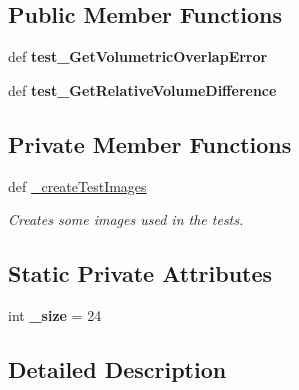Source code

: \subsection*{Public Member Functions}
\begin{DoxyCompactItemize}
\item 
\hypertarget{classmedpy_1_1tests_1_1metric_1_1Volume_1_1TestVolumeClass_a6339b148e87a5b58312f90ae8afd6faa}{
def {\bfseries test\_\-GetVolumetricOverlapError}}
\label{classmedpy_1_1tests_1_1metric_1_1Volume_1_1TestVolumeClass_a6339b148e87a5b58312f90ae8afd6faa}

\item 
\hypertarget{classmedpy_1_1tests_1_1metric_1_1Volume_1_1TestVolumeClass_a071a3ee1de1a3dcab9e4644501c1b5aa}{
def {\bfseries test\_\-GetRelativeVolumeDifference}}
\label{classmedpy_1_1tests_1_1metric_1_1Volume_1_1TestVolumeClass_a071a3ee1de1a3dcab9e4644501c1b5aa}

\end{DoxyCompactItemize}
\subsection*{Private Member Functions}
\begin{DoxyCompactItemize}
\item 
def \hyperlink{classmedpy_1_1tests_1_1metric_1_1Volume_1_1TestVolumeClass_a23f94273ab3bf9772075a42a831210e4}{\_\-createTestImages}
\begin{DoxyCompactList}\small\item\em Creates some images used in the tests. \end{DoxyCompactList}\end{DoxyCompactItemize}
\subsection*{Static Private Attributes}
\begin{DoxyCompactItemize}
\item 
\hypertarget{classmedpy_1_1tests_1_1metric_1_1Volume_1_1TestVolumeClass_a44c8945493e1c3068fb8a0361bd2ce1a}{
int {\bfseries \_\-size} = 24}
\label{classmedpy_1_1tests_1_1metric_1_1Volume_1_1TestVolumeClass_a44c8945493e1c3068fb8a0361bd2ce1a}

\end{DoxyCompactItemize}


\subsection{Detailed Description}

************

● **Task**
Output the full listing verbatim; pictures stay out.

● **Solution below**
Source code

: \subsection*{Public Member Functions}
\begin{DoxyCompactItemize}
\item 
\hypertarget{classmedpy_1_1tests_1_1metric_1_1Volume_1_1TestVolumeClass_a6339b148e87a5b58312f90ae8afd6faa}{
def {\bfseries test\_\-GetVolumetricOverlapError}}
\label{classmedpy_1_1tests_1_1metric_1_1Volume_1_1TestVolumeClass_a6339b148e87a5b58312f90ae8afd6faa}

\item 
\hypertarget{classmedpy_1_1tests_1_1metric_1_1Volume_1_1TestVolumeClass_a071a3ee1de1a3dcab9e4644501c1b5aa}{
def {\bfseries test\_\-GetRelativeVolumeDifference}}
\label{classmedpy_1_1tests_1_1metric_1_1Volume_1_1TestVolumeClass_a071a3ee1de1a3dcab9e4644501c1b5aa}

\end{DoxyCompactItemize}
\subsection*{Private Member Functions}
\begin{DoxyCompactItemize}
\item 
def \hyperlink{classmedpy_1_1tests_1_1metric_1_1Volume_1_1TestVolumeClass_a23f94273ab3bf9772075a42a831210e4}{\_\-createTestImages}
\begin{DoxyCompactList}\small\item\em Creates some images used in the tests. \end{DoxyCompactList}\end{DoxyCompactItemize}
\subsection*{Static Private Attributes}
\begin{DoxyCompactItemize}
\item 
\hypertarget{classmedpy_1_1tests_1_1metric_1_1Volume_1_1TestVolumeClass_a44c8945493e1c3068fb8a0361bd2ce1a}{
int {\bfseries \_\-size} = 24}
\label{classmedpy_1_1tests_1_1metric_1_1Volume_1_1TestVolumeClass_a44c8945493e1c3068fb8a0361bd2ce1a}

\end{DoxyCompactItemize}


\subsection{Detailed Description}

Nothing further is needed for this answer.